Ale może masz rację. Może wszystko się teraz pozmieniało i już nie trzeba być biegłym w kilku dziedzinach, żeby kontrolować jakość.
zapomnieliście o jednym to rynek reguluje te ceny : bycie testerem gier, czy nawet zwykłym artystą niższego szczebla czy nawet osobą od pisania skryptów, nie mówiąc już o questach na pewno wymaga więcej umiejętności niż pracowanie w typowej pracy biorobota na taśmie czy w sklepie. Dodatkowo wymagane są zazwyczaj inne umiejętności dodatkowe : jak znajomość programów lub danego programu, znajomość angielskiego w mowie i piśmie, logiczne myślenie, itc. Więc czemu tak nędznie płacą ? Odpowiedź zawsze jest jedna i ta sama jeśli na dane stanowisko da się znaleźć ludzi którzy są gotowi pracować za miskę ryżu to i tyle będą im płacić ewentualnie dodadzą jeszcze sok z świeżych owoców raz w tygodniu. Czemu w szpitalach tak biją się o anestezjologów i są gotowi im płacić po 30K + miesięcznie bez dodatków, czemu operatorom specjalistycznych sprzętów płaci się krocie, czemu specjaliści w wąskich dziedzinach inżynierii technicznej są w stanie wyciągać po kilkaset tysięcy miesięcznie ? Odpowiedź zawsze jest taka sama jak wyżej rynek to reguluje.

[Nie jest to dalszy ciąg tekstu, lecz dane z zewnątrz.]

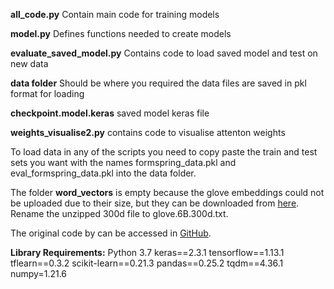 **all_code.py** Contain main code for training models

**model.py**    Defines functions needed to create models

**evaluate_saved_model.py**  Contains code to load saved model and test on new data

**data folder**  Should be where you required the data files are saved in pkl format for loading

**checkpoint.model.keras** saved model keras file

**weights_visualise2.py** contains code to visualise attenton weights


To load data in any of the scripts you need to copy paste the train and test sets you want with the names formspring_data.pkl and eval_formspring_data.pkl into the data folder. 

The folder  **word_vectors** is empty because the glove embeddings could not be uploaded due to their size, but they can be downloaded from [here](https://nlp.stanford.edu/data/glove.840B.300d.zip). Rename the unzipped 300d file to glove.6B.300d.txt. 

The original code by can be accessed in [GitHub](https://github.com/sweta20/Detecting-Cyberbullying-Across-SMPs). 


**Library Requirements:** 
Python 3.7
keras==2.3.1
tensorflow==1.13.1 
tflearn==0.3.2
scikit-learn==0.21.3
pandas==0.25.2
tqdm==4.36.1
numpy=1.21.6   
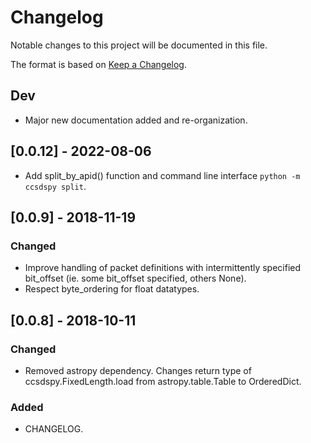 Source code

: # Changelog

Notable changes to this project will be documented in this file.

The format is based on [Keep a Changelog](https://keepachangelog.com/en/1.0.0/).

## Dev

  - Major new documentation added and re-organization.

## [0.0.12] - 2022-08-06

  - Add split_by_apid() function and command line interface `python -m ccsdspy split`.

## [0.0.9] - 2018-11-19

### Changed

 - Improve handling of packet definitions with intermittently specified bit_offset (ie. some bit_offset specified, others None).
 - Respect byte_ordering for float datatypes.

## [0.0.8] - 2018-10-11
### Changed
- Removed astropy dependency. Changes return type of ccsdspy.FixedLength.load from astropy.table.Table to OrderedDict.

### Added
- CHANGELOG.
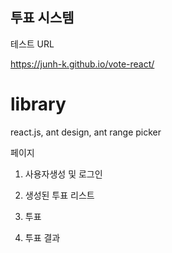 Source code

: ## 투표 시스템

테스트 URL

https://junh-k.github.io/vote-react/

# library
react.js, ant design, ant range picker

페이지
1. 사용자생성 및 로그인

2. 생성된 투표 리스트

3. 투표

4. 투표 결과
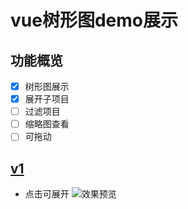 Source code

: 
# vue树形图demo展示

## 功能概览
* [X] 树形图展示
* [X] 展开子项目
* [ ] 过滤项目
* [ ] 缩略图查看
* [ ] 可拖动

## [v1](https://laomu1988.github.io/demo-vue-tree/v1/index.html)
* 点击可展开
![效果预览](https://github.com/laomu1988/demo-vue-tree/blob/gh-pages/img/tree.png)
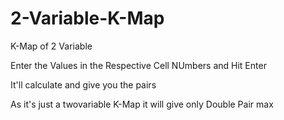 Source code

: # 2-Variable-K-Map
K-Map of 2 Variable


Enter the Values in the Respective Cell NUmbers and Hit Enter

It'll calculate and give you the pairs

As it's just a twovariable K-Map it will give only Double Pair max
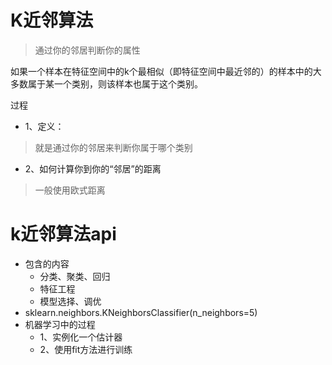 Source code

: # K近邻算法
> 通过你的邻居判断你的属性

如果一个样本在特征空间中的k个最相似（即特征空间中最近邻的）的样本中的大多数属于某一个类别，则该样本也属于这个类别。

过程

- 1、定义：
>  就是通过你的邻居来判断你属于哪个类别
- 2、如何计算你到你的“邻居”的距离
> 一般使用欧式距离

# k近邻算法api
- 包含的内容
    - 分类、聚类、回归
    - 特征工程
    - 模型选择、调优
- sklearn.neighbors.KNeighborsClassifier(n_neighbors=5)
- 机器学习中的过程
    - 1、实例化一个估计器
    - 2、使用fit方法进行训练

Gdyby jeden z drugim głąbów nie chciał pracować za takie stawki i mieli by na tyle IQ żeby stworzyć jakieś stowarzyszenie branżowe które by je regulowało okazałoby się że m.in. w dev byłaby 10k+, a tak niech mają pretensje tylko do siebie. Właściciel zawsze chce zapłacić jak najmniej szczególnie w firmach w których nawet cię nie zna z imienia i nazwiska a jesteś tylko niewygodną pozycją w liście płac.
Pracodawca, który zachęca do założenia związku zawodowego! To już prędzej w totka można wygrać. ;)
Brawo, Aleks!
Stowarzyszenie branzowe, zawod regulowany... Normalnie jak prawnicy za dawnych lat ;)
CDP dziala legalnie i lepiej niz niejedna firma w tej branzy - placi za nadgodziny i robi to oficjalnie. To musi sie liczyc na plus.
Obiecali, ze unikna (beda starali sie uniknąć?) crunchu, wiec załamali obietnice. To slabe i to minus.
Ja uwazam, ze swietnie sobie radzą marketingowo-sprzedazowo i oby tak dalej. Natomiast dobrze, ze im sie patrzy na rece. Kontrola jakosci, o ile sensowna, jest wazna.
Gazeta robi dobra robote jesli tylko nie szuka taniej sensacji. Tutaj wydaje sie wszystko prawdziwie opisane. A opinie kazdy moze miec wlasna.
Cyfra 0 w tytule, koszerni koszernym, i na dokładkę obrazek "Gówno Prawda". Zlitujcie się...
To humor najniższych lotów, aż wstyd coś takiego zamieszczać w internecie.
A co sądzę o tych praktykach? Nic nie sądzę, ale dodam tylko, że Hindusi i Ukraińcy otrzymują w polskim sektorze IT znacznie wyższe wynagrodzenie, niż polski pracownik z dużą wiedzą i doświadczeniem w zawodzie.
Ukraińcy otrzymują w polskim sektorze IT znacznie wyższe wynagrodzenie, niż polski pracownik z dużą wiedzą i doświadczeniem w zawodzie.
Jakieś dane potwierdzające te rewelacje?
Bardzo ciężko znaleźć coś w internecie, poza ogólnikowymi informacjami.
Znalazłem jednak pewne badanie, co prawda nie dotyczy samej branży IT, ale daje pewien pogląd na sytuację polskiego rynku pracy.
http://personnelservice.pl/wp-content/uploads/2020/07/BarometrImigracjiZarobkowej_IIH2019.pdf
Nie jest to prawda. Mam porownanie. Ukrainski i polski pracownik dostaja te sama stawke za te sama wiedze, umiejetnosci i doswiadczenie.
Hindusow w polskim IT nadal malo. Chyba, ze mowimy o Hindusie zatrudnionym w Indiach do pracy w polskiej firmie IT. Wtedy taki Hindus zarabia 2.5x mniej od Polaka.
Hint dla czytających przekazy PRowe odnośnie podziału 10% zysku pomiędzy pracowników - pytania, które należy zadać to - kto jest dokładnie zdefiniowany jako pracownik (jeżeli wydaje Ci się, że to absurdalne, to po prostu nie wiesz jak funkcjonują januszujące korporacje) i jakie są proporcje podziału tej kwoty pomiędzy konkretne stanowiska.